Causes of Inflammation

The chief causes of inflammation are trauma or pathogens. For instance, lifting a heavy object may inflame your shoulder joints and the surrounding muscles. Also, harmful viruses or bacteria could trigger inflammation. A sore throat would be one example.

It is important to note that the inflammation response is non-specific. In other words, the response is not customised to specific pathogens. However, once immune components such as antibodies arrive at the intended site, a tailored response can begin.


Acute vs Chronic Inflammation

Inflammation may be acute or chronic. An inflamed nose resulting from a cold would be an example of acute inflammation; so would a temporary muscle strain.
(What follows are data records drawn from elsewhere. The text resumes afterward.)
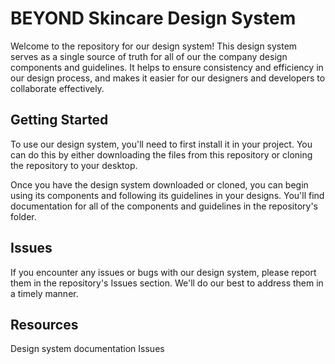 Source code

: # BEYOND Skincare Design System
Welcome to the repository for our design system! This design system serves as a single source of truth for all of our  the company design components and guidelines. It helps to ensure consistency and efficiency in our design process, and makes it easier for our designers and developers to collaborate effectively.

## Getting Started
To use our design system, you'll need to first install it in your project. You can do this by either downloading the files from this repository or cloning the repository to your desktop.

Once you have the design system downloaded or cloned, you can begin using its components and following its guidelines in your designs. You'll find documentation for all of the components and guidelines in the repository's folder.

## Issues
If you encounter any issues or bugs with our design system, please report them in the repository's Issues section. We'll do our best to address them in a timely manner.

## Resources
Design system documentation
Issues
These conditions will improve on their own or with minimal care.

Chronic inflammation is usually a more serious problem. This condition includes injuries that just will not heal as well as persistently inflamed organs. Gallbladder inflammation, for instance, is a type of chronic inflammation.


What to Do?

If you have an inflamed muscle or joint that simply won’t improve, it’s time to see your physician or chiropractor. They will evaluate the problem and determine if the inflammation is the result of an injury or infection. Your provider can then make treatment recommendations.

Treatments may include icing the area, physical therapy, ultrasound therapy, and many other options. It may take a few treatments, but most cases of chronically inflamed joints and muscles do show improvement or even complete resolution. However, it is important that you do not delay your visit and seek care as soon as possible.